From: Peter Kirk (email@example.com)
Date: Tue Mar 30 2004 - 06:25:04 EST
On 29/03/2004 16:28, Kenneth Whistler wrote:
>>Using NBSP rather than SPACE has several advantages, and has long been
>>specified in Unicode, although not widely implemented. It is less likely
>>to occur accidentally. But it has disadvantages, especially that it will
>>always be a spacing character, whereas for display of isolated Indic
>>vowels no extra spacing is required.
>NBSP is not a fixed-width space.
Yes it is, in Unicode 4.0.0. Ernest quoted from UAX #14 "All other space
characters have fixed width." This may be in the standard by mistake,
but it is in the standard. Asmus says that this will be changed in
4.0.1, but that has not yet been released. If a statement is written in
a standard, even in the introduction to a different section, that is
>>I would like to repeat my earlier proposal for a new character ISOLATED
>>COMBINING MARK BASE. This character would have no glyph, and the general
>>properties of a letter. Its spacing would be just as much as required
>>for proper display of the combining mark - which would be zero for
>>combining marks which have their own width.
>And after 15 years presence in the standard (or its earlier drafts)
>of the SP + CM recommendation, what makes you think that introduction
>of a *new* convention using a *new*, special purpose format control
>character sorta like a space only different, would lead to any
>better situation in actual practice? Use of such a character would
>*NOT* resolve the differences regarding how to display such a
>combination, by the way.
I would be happy for NBSP to be used in this way, now that it has been
clarified that this should not be considered fixed width when followed
by a combining mark.
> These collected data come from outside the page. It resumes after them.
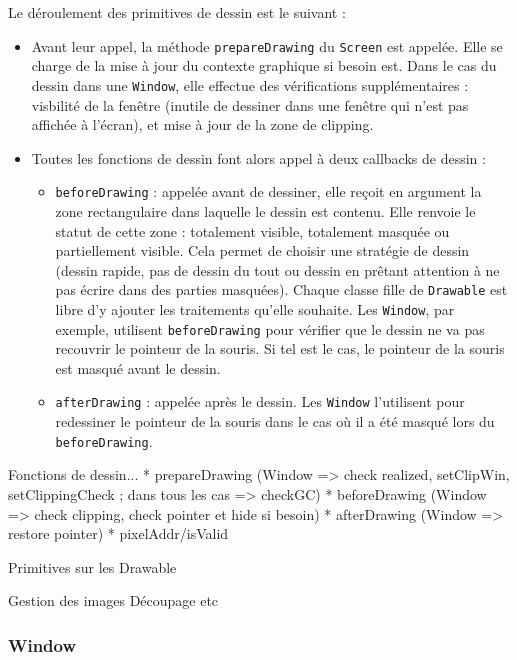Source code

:Le déroulement des primitives de dessin est le suivant :
\begin{itemize}
  \item Avant leur appel, la méthode \verb|prepareDrawing| du \verb|Screen| est appelée. Elle se charge de la mise à jour du contexte graphique si besoin est. Dans le cas du dessin dans une \verb|Window|, elle effectue des vérifications supplémentaires : visbilité de la fenêtre (inutile de dessiner dans une fenêtre qui n'est pas affichée à l'écran), et mise à jour de la zone de clipping.
  \item Toutes les fonctions de dessin font alors appel à deux callbacks de dessin :
    \begin{itemize}
      \item \verb|beforeDrawing| : appelée avant de dessiner, elle reçoit en argument la zone rectangulaire dans laquelle le dessin est contenu. Elle renvoie le statut de cette zone : totalement visible, totalement masquée ou partiellement visible. Cela permet de choisir une stratégie de dessin (dessin rapide, pas de dessin du tout ou dessin en prêtant attention à ne pas écrire dans des parties masquées). Chaque classe fille de \verb|Drawable| est libre d'y ajouter les traitements qu'elle souhaite. Les \verb|Window|, par exemple, utilisent \verb|beforeDrawing| pour vérifier que le dessin ne va pas recouvrir le pointeur de la souris. Si tel est le cas, le pointeur de la souris est masqué avant le dessin.
      \item \verb|afterDrawing| : appelée après le dessin. Les \verb|Window| l'utilisent pour redessiner le pointeur de la souris dans le cas où il a été masqué lors du \verb|beforeDrawing|.
    \end{itemize}
\end{itemize}

Fonctions de dessin...
* prepareDrawing (Window => check realized, setClipWin, setClippingCheck ; dans tous les cas => checkGC)
* beforeDrawing (Window => check clipping, check pointer et hide si besoin)
* afterDrawing (Window => restore pointer)
* pixelAddr/isValid

Primitives sur les Drawable

Gestion des images
Découpage etc


\subsubsection{Window}

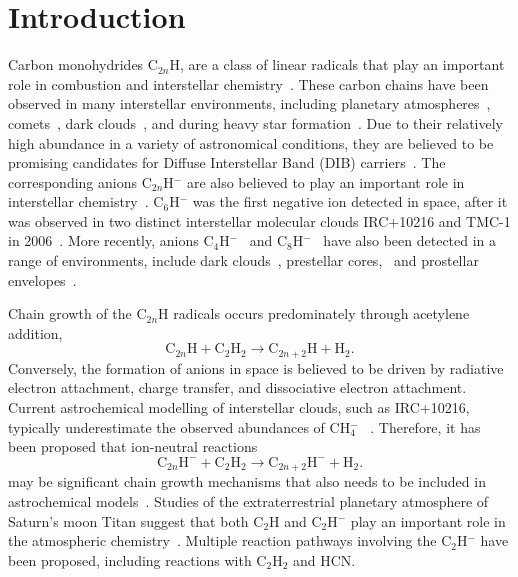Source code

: \documentclass[aip,graphicx]{revtex4-1}
\begin{document}
\section{Introduction}
Carbon monohydrides C$_{2n}$H, are a class of linear radicals that play an important role in combustion and interstellar chemistry~\cite{kie90,kie92,bou96,wil91,vui01}. These carbon chains have been observed in many interstellar environments, including planetary atmospheres~\cite{vui01,wil03,dob16}, comets~\cite{jac96}, dark clouds~\cite{ziu82,gup09}, and during heavy star formation~\cite{beu08,jia15}. Due to their relatively high abundance in a variety of astronomical conditions, they are believed to be promising candidates for Diffuse Interstellar Band (DIB) carriers~\cite{dou77,ful93,wat94,ful00,sch05,gup09}. The corresponding anions C$_{2n}$H$^-$ are also believed to play an important role in interstellar chemistry~\cite{mil17,gup09}. C$_6$H$^-$ was the first negative ion detected in space, after it was observed in two distinct interstellar molecular clouds IRC+10216 and TMC-1 in 2006~\cite{mcc06}. More recently, anions C$_4$H$^-$~\cite{cer07} and C$_8$H$^-$~\cite{bru07,rem07} have also been detected in a range of environments, include dark clouds~\cite{cor13}, prestellar cores,~\cite{sak10} and prostellar envelopes~\cite{sak07}.

Chain growth of the C$_{2n}$H radicals occurs predominately through acetylene addition,~\cite{wil03}
\begin{equation}
\text{C}_{2n}\text{H} + \text{C}_2\text{H}_2 \rightarrow \text{C}_{2n+2}\text{H}+\text{H}_2.
\end{equation}
Conversely, the formation of anions in space is believed to be driven by radiative electron attachment, charge transfer, and dissociative electron attachment. Current astrochemical modelling of interstellar clouds, such as IRC+10216, typically underestimate the observed abundances of CH$_4^-$ ~\cite{mil17,cor13,her08}. Therefore, it has been proposed that ion-neutral reactions
\begin{equation}
\text{C}_{2n}\text{H}^- + \text{C}_2\text{H}_2 \rightarrow \text{C}_{2n+2}\text{H}^- + \text{H}_2.
\end{equation}
may be significant chain growth mechanisms that also needs to be included in astrochemical models~\cite{mil17,bas19}. Studies of the extraterrestrial planetary atmosphere of Saturn's moon Titan suggest that both C$_2$H and C$_2$H$^-$ play an important role in the atmospheric chemistry~\cite{dob16,vui09,des17,vri18}. Multiple reaction pathways involving the C$_2$H$^-$ have been proposed, including reactions with C$_2$H$_2$ and HCN. 
\end{document}
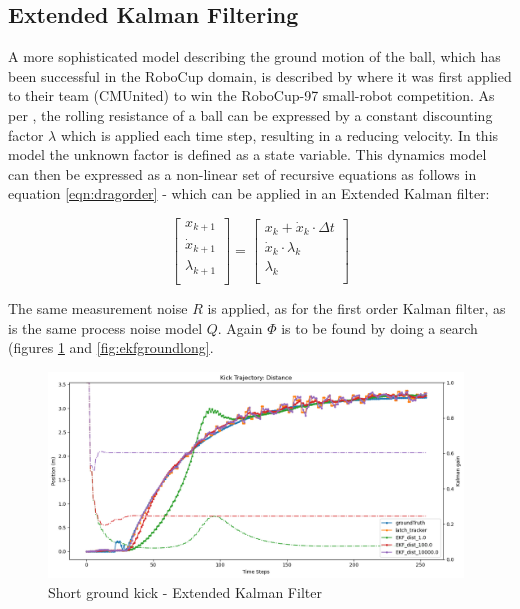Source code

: \documentclass[a4paper,twoside,12pt]{report}
\begin{document}
\subsection{Extended Kalman Filtering}

A more sophisticated model describing the ground motion of the ball, which has been successful in the RoboCup domain, is described by \cite{kalmanmodel} where it was first applied to their team (CMUnited) to win the RoboCup-97 small-robot competition. As per \cite{kalmanmodel}, the rolling resistance of a ball can be expressed by a constant discounting factor $\lambda$ which is applied each time step, resulting in a reducing velocity. In this model the unknown factor is defined as a state variable. This dynamics model can then be expressed as a non-linear set of recursive equations as follows in equation \ref{eqn:dragorder} - which can be applied in an Extended Kalman filter:

\begin{equation} 
\begin{bmatrix}
    x_{k+1} \\
    \dot{x}_{k+1} \\
	\lambda_{k+1} \\
\end{bmatrix}
=
\begin{bmatrix}
    x_{k} + \dot{x}_{k} \cdot \Delta t\\
    \dot{x}_{k} \cdot \lambda_{k} \\
	\lambda_{k} \\
\end{bmatrix}
\label{eqn:dragorder}
\end{equation}

The same measurement noise $R$ is applied, as for the first order Kalman filter, as is the same process noise model $Q$. Again $\Phi$ is to be found by doing a search (figures \ref{fig:ekfgroundshort} and \ref{fig:ekfgroundlong}.

\begin{figure}[h!]
\begin{center}
\includegraphics[width=11cm]{images/ekf_ground_short.png}
\caption{Short ground kick - Extended Kalman Filter}
\label{fig:ekfgroundshort}
\end{center}
\end{figure}
\end{document}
I would like to see a clear recommendation (not a
conformance requirement, I agree) that the sequence <NBSP, non-spacing
combining mark> should be rendered as a spacing version of the mark with
just enough space for the mark and no added glyph. My reason for
preferring NBSP to SPACE is that it is unambiguously non-breaking and (I
think) not a word boundary.
But this doesn't solve the Tamil etc problem as what is needed there is
a non-spacing non-breaking base character which can allow the vowel to
display without the dotted circle. Perhaps ZWJ would be suitable.
>>Well, as I understand it NBSP is often expected to be a fixed-width
>>space, and it is in many implementations. In fact I think it ought to
>>be, whether or not this is actually specified. But there ought to be a
>>character which is explicitly NOT fixed width to carry NSMs.
>There are *two* such characters: SPACE and NBSP.
You mean, there will be in 4.0.1. The problem with SPACE is a different one.
>The intent of the UTC and the editors has always seemed clear to
>me on this particular point -- and the fact that the text in
>question has survived 3 major reeditings of the entire standard
>without significant change indicates to me that this has not been
>a problematical part of the standard for the UTC.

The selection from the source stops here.